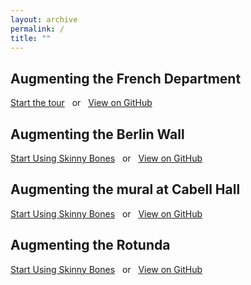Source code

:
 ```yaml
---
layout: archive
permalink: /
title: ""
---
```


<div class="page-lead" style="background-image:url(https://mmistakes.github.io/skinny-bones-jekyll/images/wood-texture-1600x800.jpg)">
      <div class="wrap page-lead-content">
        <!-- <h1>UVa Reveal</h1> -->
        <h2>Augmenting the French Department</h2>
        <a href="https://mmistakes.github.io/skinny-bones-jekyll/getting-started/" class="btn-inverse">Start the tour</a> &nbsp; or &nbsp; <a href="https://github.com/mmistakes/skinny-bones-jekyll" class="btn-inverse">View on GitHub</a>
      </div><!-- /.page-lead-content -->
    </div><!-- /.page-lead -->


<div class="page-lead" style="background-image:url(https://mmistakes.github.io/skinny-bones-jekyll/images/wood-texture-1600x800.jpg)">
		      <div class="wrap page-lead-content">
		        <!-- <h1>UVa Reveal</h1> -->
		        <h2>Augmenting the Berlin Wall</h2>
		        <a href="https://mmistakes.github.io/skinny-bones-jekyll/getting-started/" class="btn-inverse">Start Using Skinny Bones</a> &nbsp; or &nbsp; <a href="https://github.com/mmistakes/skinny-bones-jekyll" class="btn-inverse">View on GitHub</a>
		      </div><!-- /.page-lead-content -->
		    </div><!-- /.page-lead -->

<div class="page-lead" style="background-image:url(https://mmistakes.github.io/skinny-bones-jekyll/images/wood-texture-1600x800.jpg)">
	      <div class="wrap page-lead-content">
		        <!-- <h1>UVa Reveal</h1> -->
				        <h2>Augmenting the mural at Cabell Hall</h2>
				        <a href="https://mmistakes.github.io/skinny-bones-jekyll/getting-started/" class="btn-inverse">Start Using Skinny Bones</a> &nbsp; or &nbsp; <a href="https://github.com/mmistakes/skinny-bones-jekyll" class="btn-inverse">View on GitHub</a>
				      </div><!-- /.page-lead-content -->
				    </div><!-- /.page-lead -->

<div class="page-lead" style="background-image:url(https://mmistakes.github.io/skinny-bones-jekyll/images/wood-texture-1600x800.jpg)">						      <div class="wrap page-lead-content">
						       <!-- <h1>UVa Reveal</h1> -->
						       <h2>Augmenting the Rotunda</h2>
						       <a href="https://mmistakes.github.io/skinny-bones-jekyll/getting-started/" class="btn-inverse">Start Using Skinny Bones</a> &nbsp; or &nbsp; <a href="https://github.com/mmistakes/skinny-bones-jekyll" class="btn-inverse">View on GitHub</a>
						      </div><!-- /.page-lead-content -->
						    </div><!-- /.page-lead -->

※

PROMPT:
Each entry above is to be written out again unchanged, apart from the pictures, which are left out.

YOUR SOLUTION:
Source code

:
 ```yaml
---
layout: archive
permalink: /
title: ""
---
```


<div class="page-lead" style="background-image:url(https://mmistakes.github.io/skinny-bones-jekyll/images/wood-texture-1600x800.jpg)">
      <div class="wrap page-lead-content">
        <!-- <h1>UVa Reveal</h1> -->
        <h2>Augmenting the French Department</h2>
        <a href="https://mmistakes.github.io/skinny-bones-jekyll/getting-started/" class="btn-inverse">Start the tour</a> &nbsp; or &nbsp; <a href="https://github.com/mmistakes/skinny-bones-jekyll" class="btn-inverse">View on GitHub</a>
      </div><!-- /.page-lead-content -->
    </div><!-- /.page-lead -->


<div class="page-lead" style="background-image:url(https://mmistakes.github.io/skinny-bones-jekyll/images/wood-texture-1600x800.jpg)">
		      <div class="wrap page-lead-content">
		        <!-- <h1>UVa Reveal</h1> -->
		        <h2>Augmenting the Berlin Wall</h2>
		        <a href="https://mmistakes.github.io/skinny-bones-jekyll/getting-started/" class="btn-inverse">Start Using Skinny Bones</a> &nbsp; or &nbsp; <a href="https://github.com/mmistakes/skinny-bones-jekyll" class="btn-inverse">View on GitHub</a>
		      </div><!-- /.page-lead-content -->
		    </div><!-- /.page-lead -->

<div class="page-lead" style="background-image:url(https://mmistakes.github.io/skinny-bones-jekyll/images/wood-texture-1600x800.jpg)">
	      <div class="wrap page-lead-content">
		        <!-- <h1>UVa Reveal</h1> -->
				        <h2>Augmenting the mural at Cabell Hall</h2>
				        <a href="https://mmistakes.github.io/skinny-bones-jekyll/getting-started/" class="btn-inverse">Start Using Skinny Bones</a> &nbsp; or &nbsp; <a href="https://github.com/mmistakes/skinny-bones-jekyll" class="btn-inverse">View on GitHub</a>
				      </div><!-- /.page-lead-content -->
				    </div><!-- /.page-lead -->

<div class="page-lead" style="background-image:url(https://mmistakes.github.io/skinny-bones-jekyll/images/wood-texture-1600x800.jpg)">						      <div class="wrap page-lead-content">
						       <!-- <h1>UVa Reveal</h1> -->
						       <h2>Augmenting the Rotunda</h2>
						       <a href="https://mmistakes.github.io/skinny-bones-jekyll/getting-started/" class="btn-inverse">Start Using Skinny Bones</a> &nbsp; or &nbsp; <a href="https://github.com/mmistakes/skinny-bones-jekyll" class="btn-inverse">View on GitHub</a>
						      </div><!-- /.page-lead-content -->
						    </div><!-- /.page-lead -->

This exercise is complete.